Group Fairness in Reinforcement Learning via Multi-Objective Rewards

Published: 03 May 2024, Last Modified: 03 May 2024Accepted by TMLREveryoneRevisionsBibTeX
Abstract: Recent works extend classification group fairness measures to sequential decision processes such as reinforcement learning (RL) by measuring fairness as the difference in decision-maker utility (e.g. accuracy) of each group. This approach suffers when decision-maker utility is not perfectly aligned with group utility, such as in repeat loan applications where a false positive (loan default) impacts the groups (applicants) and decision-maker (lender) by different magnitudes. Some works remedy this by measuring fairness in terms of group utility, typically referred to as their "qualification", but few works offer solutions that yield group qualification equality.

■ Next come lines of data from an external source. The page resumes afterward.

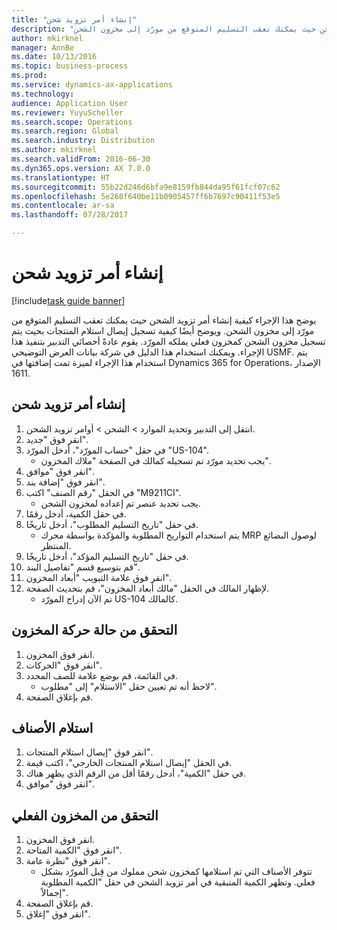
 ```yaml
---
title: "إنشاء أمر تزويد شحن"
description: "يوضح هذا الإجراء كيفية إنشاء أمر تزويد الشحن حيث يمكنك تعقب التسليم المتوقع من مورّد إلى مخزون الشحن."
author: mkirknel
manager: AnnBe
ms.date: 10/13/2016
ms.topic: business-process
ms.prod: 
ms.service: dynamics-ax-applications
ms.technology: 
audience: Application User
ms.reviewer: YuyuScheller
ms.search.scope: Operations
ms.search.region: Global
ms.search.industry: Distribution
ms.author: mkirknel
ms.search.validFrom: 2016-06-30
ms.dyn365.ops.version: AX 7.0.0
ms.translationtype: HT
ms.sourcegitcommit: 55b22d246d6bfa9e8159fb844da95f61fcf07c62
ms.openlocfilehash: 5e268f640be11b0905457ff6b7697c90411f53e5
ms.contentlocale: ar-sa
ms.lasthandoff: 07/28/2017

---
```

# <a name="create-a-consignment-replenishment-order"></a>إنشاء أمر تزويد شحن

[!include[task guide banner](../../includes/task-guide-banner.md)]

يوضح هذا الإجراء كيفية إنشاء أمر تزويد الشحن حيث يمكنك تعقب التسليم المتوقع من مورّد إلى مخزون الشحن. ويوضح أيضًا كيفية تسجيل إيصال استلام المنتجات بحيث يتم تسجيل مخزون الشحن كمخزون فعلي يملكه المورّد. يقوم عادةً أخصائي التدبير بتنفيذ هذا الإجراء. ويمكنك استخدام هذا الدليل في شركة بيانات العرض التوضيحي USMF. يتم استخدام هذا الإجراء لميزة تمت إضافتها في Dynamics 365 for Operations، الإصدار 1611.




## <a name="create-a-consignment-replenishment-order"></a>إنشاء أمر تزويد شحن
1. انتقل إلى التدبير وتحديد الموارد‬ > الشحن‬ > أوامر تزويد الشحن‬.
2. انقر فوق "جديد".
3. في حقل "حساب المورّد‬"، أدخل المورّد "US-104".
    * يجب تحديد مورّد تم تسجيله كمالك في الصفحة "ملاك المخزون‬".  
4. انقر فوق "موافق".
5. انقر فوق "إضافة بند".
6. في الحقل "رقم الصنف" اكتب "M9211CI".
    * يجب تحديد عنصر تم إعداده لمخزون الشحن‬.  
7. في حقل الكمية، أدخل رقمًا.
8. في حقل "‏‫تاريخ التسليم المطلوب‬‬"، أدخل تاريخًا.
    * يتم استخدام التواريخ المطلوبة والمؤكدة بواسطة محرك MRP لوصول البضائع المنتظر.  
9. في حقل "‏‫تاريخ التسليم المؤكد‬"، أدخل تاريخًا.
10. قم بتوسيع قسم "تفاصيل البند".
11. انقر فوق علامة التبويب "أبعاد المخزون".
12. لإظهار المالك في الحقل "مالك أبعاد المخزون"، قم بتحديث الصفحة.
    * تم الآن إدراج المورّد US-104 كالمالك.  

## <a name="check-the-inventory-transaction-status"></a>التحقق من حالة حركة المخزون
1. انقر فوق المخزون.
2. انقر فوق "الحركات".
3. في القائمة، قم بوضع علامة للصف المحدد.
    * لاحظ أنه تم تعيين حقل "الاستلام" إلى "مطلوب‬".  
4. قم بإغلاق الصفحة.

## <a name="receive-items"></a>استلام الأصناف
1. انقر فوق "إيصال استلام المنتجات".
2. في الحقل "إيصال استلام المنتجات الخارجي‬"، اكتب قيمة.
3. في حقل "الكمية"، أدخل رقمًا أقل من الرقم الذي يظهر هناك.
4. انقر فوق "موافق".

## <a name="check-the-on-hand-inventory"></a>التحقق من المخزون الفعلي
1. انقر فوق المخزون.
2. انقر فوق "الكمية المتاحة‬".
3. انقر فوق "نظرة عامة".
    * تتوفر الأصناف التي تم استلامها كمخزون شحن مملوك من قِبل المورّد بشكل فعلي. وتظهر الكمية المتبقية في أمر تزويد الشحن في حقل "الكمية المطلوبة إجمالاً‬".  
4. قم بإغلاق الصفحة.
5. انقر فوق "إغلاق".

Those that do are prone to violating the "no-harm" principle where one or more groups' qualifications are lowered in order to achieve equality. In this work, we characterize this problem space as having three implicit objectives: maximizing decision-maker utility, maximizing group qualification, and minimizing the difference in qualification between groups. We provide a RL policy learning technique that optimizes for these objectives directly by constructing a multi-objective reward function that encodes these objectives as distinct reward signals. Under suitable parameterizations our approach is guaranteed to respect the "no-harm" principle.
Submission Length: Long submission (more than 12 pages of main content)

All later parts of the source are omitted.